◆ Extracted entries ◆
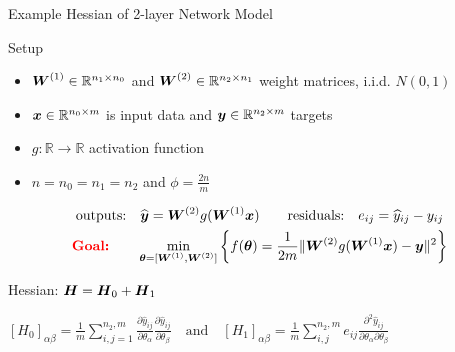 \documentclass[10pt]{beamer}
\begin{document}
\begin{frame}{Example Hessian of 2-layer Network Model}
\begin{alertblock}{Setup}
\begin{itemize}
    \item ${\boldsymbol W}^{(1)} \in \mathbb{R}^{n_1 \times n_0}$ and ${\boldsymbol W}^{(2)} \in \mathbb{R}^{n_2 \times n_1}$ weight matrices, i.i.d. $N(0,1)$
    \item ${\boldsymbol x} \in \mathbb{R}^{n_0 \times m}$ is input data and ${\boldsymbol y} \in \mathbb{R}^{n_2 \times m}$ targets
    \item $g : \mathbb{R} \to \mathbb{R}$ activation function
    \item $n = n_0 = n_1 = n_2$ and $\phi = \frac{2n}{m}$
\end{itemize}
\begin{equation*} \begin{gathered}
\text{outputs:} \quad \widehat{{\boldsymbol y}} = {\boldsymbol W}^{(2)} g ({\boldsymbol W}^{(1)} {\boldsymbol x}) \qquad \text{residuals:} \quad e_{ij} = \widehat{y}_{ij} - y_{ij}\\
\textbf{\textcolor{red}{Goal:}} \qquad \min_{{\boldsymbol \theta} = [{\boldsymbol W}^{(1)}, {\boldsymbol W}^{(2)}]} \left \{ f({\boldsymbol \theta}) = \frac{1}{2m} \|{\boldsymbol W}^{(2)} g({\boldsymbol W}^{(1)} {\boldsymbol x}) - {\boldsymbol y}\|^2 \right \}
\end{gathered} \end{equation*}
\end{alertblock}
\pause 
\begin{exampleblock}{Hessian: \quad ${\boldsymbol H} = {\boldsymbol H}_0 + {\boldsymbol H}_1$}
\begin{center}
    $\displaystyle [H_0]_{\alpha \beta} = \frac{1}{m} \sum_{i,j=1}^{n_2,m} \frac{\partial \hat{y}_{ij}}{\partial \theta_\alpha} \frac{\partial \hat{y}_{ij}}{\partial \theta_\beta}  \quad \text{and} \quad [H_1]_{\alpha \beta} = \frac{1}{m} \sum_{i,j}^{n_2,m} e_{ij} \frac{\partial^2 \hat{y}_{ij}}{\partial \theta_{\alpha} \partial \theta_{\beta}}$ 
\end{center}
\end{exampleblock}
\end{frame}
\end{document}
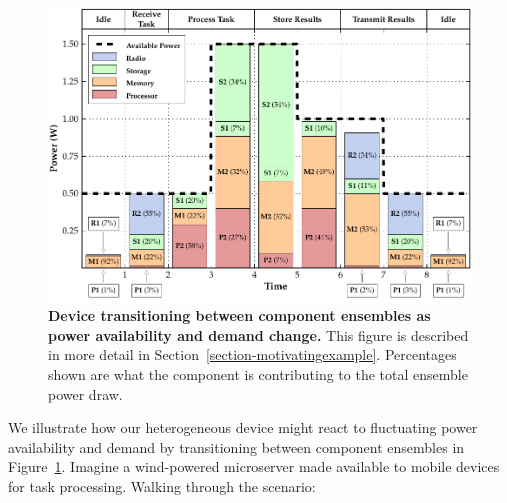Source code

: \begin{figure}[t]
\centering
\includegraphics{./figures/transitiongraph.pdf}

\caption{\textbf{Device transitioning between component ensembles as power
availability and demand change.} This figure is described in more detail in
Section~\ref{section-motivatingexample}. Percentages shown are what the
component is contributing to the total ensemble power draw.}

\label{figure-transitiongraph}
\end{figure}

We illustrate how our heterogeneous device might react to fluctuating power
availability and demand by transitioning between component ensembles in
Figure~\ref{figure-transitiongraph}. Imagine a wind-powered microserver made
available to mobile devices for task processing. Walking through the
scenario:




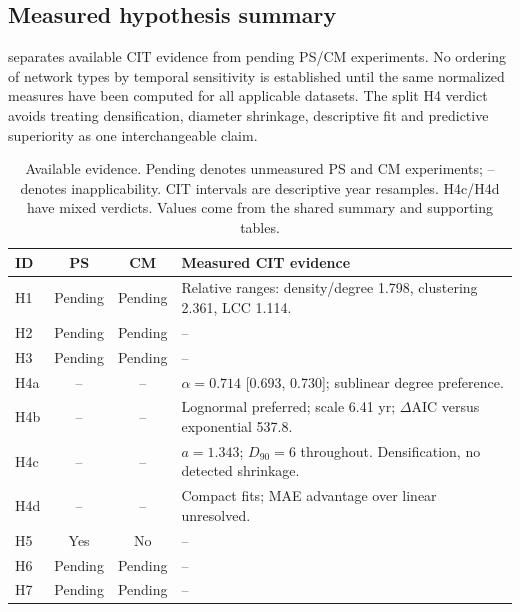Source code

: \subsection{Measured hypothesis summary}
\label{sec:r-cross}
 separates available CIT evidence from pending PS/CM experiments.
No ordering of network types by temporal sensitivity is established until the
same normalized measures have been computed for all applicable datasets.
The split H4 verdict avoids treating densification, diameter shrinkage,
descriptive fit and predictive superiority as one interchangeable claim.

\begin{table}[t]
\centering\small
\setlength{\tabcolsep}{4pt}
\begin{tabular}{@{}lcc p{3.8cm}@{}}
\toprule
ID & PS & CM & Measured CIT evidence \\
\midrule
H1 & Pending & Pending & Relative ranges: density/degree 1.798, clustering 2.361, LCC 1.114.\\
H2 & Pending & Pending & --\\
H3 & Pending & Pending & --\\
H4a & -- & -- & $\alpha=0.714$ [0.693, 0.730]; sublinear degree preference.\\
H4b & -- & -- & Lognormal preferred; scale 6.41 yr; $\Delta$AIC versus exponential 537.8.\\
H4c & -- & -- & $a=1.343$; $D_{90}=6$ throughout. Densification, no detected shrinkage.\\
H4d & -- & -- & Compact fits; MAE advantage over linear unresolved.\\
H5 & Yes & No & --\\ %
H6 & Pending & Pending & --\\
H7 & Pending & Pending & --\\
\bottomrule
\end{tabular}
\caption{Available evidence. Pending denotes unmeasured PS and CM experiments;
-- denotes inapplicability. CIT intervals are descriptive year resamples.
H4c/H4d have mixed verdicts. Values come from the shared summary and supporting tables.}
\label{tab:cross}
\end{table}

◆ Required action ◆
The whole listing must be transcribed exactly. No pictures belong in the copy.

◆ Task output ◆
 \documentclass[10pt]{beamer}
\begin{document}
\begin{frame}{Example Hessian of 2-layer Network Model}
\begin{alertblock}{Setup}
\begin{itemize}
    \item ${\boldsymbol W}^{(1)} \in \mathbb{R}^{n_1 \times n_0}$ and ${\boldsymbol W}^{(2)} \in \mathbb{R}^{n_2 \times n_1}$ weight matrices, i.i.d. $N(0,1)$
    \item ${\boldsymbol x} \in \mathbb{R}^{n_0 \times m}$ is input data and ${\boldsymbol y} \in \mathbb{R}^{n_2 \times m}$ targets
    \item $g : \mathbb{R} \to \mathbb{R}$ activation function
    \item $n = n_0 = n_1 = n_2$ and $\phi = \frac{2n}{m}$
\end{itemize}
\begin{equation*} \begin{gathered}
\text{outputs:} \quad \widehat{{\boldsymbol y}} = {\boldsymbol W}^{(2)} g ({\boldsymbol W}^{(1)} {\boldsymbol x}) \qquad \text{residuals:} \quad e_{ij} = \widehat{y}_{ij} - y_{ij}\\
\textbf{\textcolor{red}{Goal:}} \qquad \min_{{\boldsymbol \theta} = [{\boldsymbol W}^{(1)}, {\boldsymbol W}^{(2)}]} \left \{ f({\boldsymbol \theta}) = \frac{1}{2m} \|{\boldsymbol W}^{(2)} g({\boldsymbol W}^{(1)} {\boldsymbol x}) - {\boldsymbol y}\|^2 \right \}
\end{gathered} \end{equation*}
\end{alertblock}
\pause 
\begin{exampleblock}{Hessian: \quad ${\boldsymbol H} = {\boldsymbol H}_0 + {\boldsymbol H}_1$}
\begin{center}
    $\displaystyle [H_0]_{\alpha \beta} = \frac{1}{m} \sum_{i,j=1}^{n_2,m} \frac{\partial \hat{y}_{ij}}{\partial \theta_\alpha} \frac{\partial \hat{y}_{ij}}{\partial \theta_\beta}  \quad \text{and} \quad [H_1]_{\alpha \beta} = \frac{1}{m} \sum_{i,j}^{n_2,m} e_{ij} \frac{\partial^2 \hat{y}_{ij}}{\partial \theta_{\alpha} \partial \theta_{\beta}}$ 
\end{center}
\end{exampleblock}
\end{frame}
\end{document}
Source code

: \begin{figure}[t]
\centering
\includegraphics{./figures/transitiongraph.pdf}

\caption{\textbf{Device transitioning between component ensembles as power
availability and demand change.} This figure is described in more detail in
Section~\ref{section-motivatingexample}. Percentages shown are what the
component is contributing to the total ensemble power draw.}

\label{figure-transitiongraph}
\end{figure}

We illustrate how our heterogeneous device might react to fluctuating power
availability and demand by transitioning between component ensembles in
Figure~\ref{figure-transitiongraph}. Imagine a wind-powered microserver made
available to mobile devices for task processing. Walking through the
scenario:




Source code

: \subsection{Measured hypothesis summary}
\label{sec:r-cross}
 separates available CIT evidence from pending PS/CM experiments.
No ordering of network types by temporal sensitivity is established until the
same normalized measures have been computed for all applicable datasets.
The split H4 verdict avoids treating densification, diameter shrinkage,
descriptive fit and predictive superiority as one interchangeable claim.

\begin{table}[t]
\centering\small
\setlength{\tabcolsep}{4pt}
\begin{tabular}{@{}lcc p{3.8cm}@{}}
\toprule
ID & PS & CM & Measured CIT evidence \\
\midrule
H1 & Pending & Pending & Relative ranges: density/degree 1.798, clustering 2.361, LCC 1.114.\\
H2 & Pending & Pending & --\\
H3 & Pending & Pending & --\\
H4a & -- & -- & $\alpha=0.714$ [0.693, 0.730]; sublinear degree preference.\\
H4b & -- & -- & Lognormal preferred; scale 6.41 yr; $\Delta$AIC versus exponential 537.8.\\
H4c & -- & -- & $a=1.343$; $D_{90}=6$ throughout. Densification, no detected shrinkage.\\
H4d & -- & -- & Compact fits; MAE advantage over linear unresolved.\\
H5 & Yes & No & --\\ %
H6 & Pending & Pending & --\\
H7 & Pending & Pending & --\\
\bottomrule
\end{tabular}
\caption{Available evidence. Pending denotes unmeasured PS and CM experiments;
-- denotes inapplicability. CIT intervals are descriptive year resamples.
H4c/H4d have mixed verdicts. Values come from the shared summary and supporting tables.}
\label{tab:cross}
\end{table}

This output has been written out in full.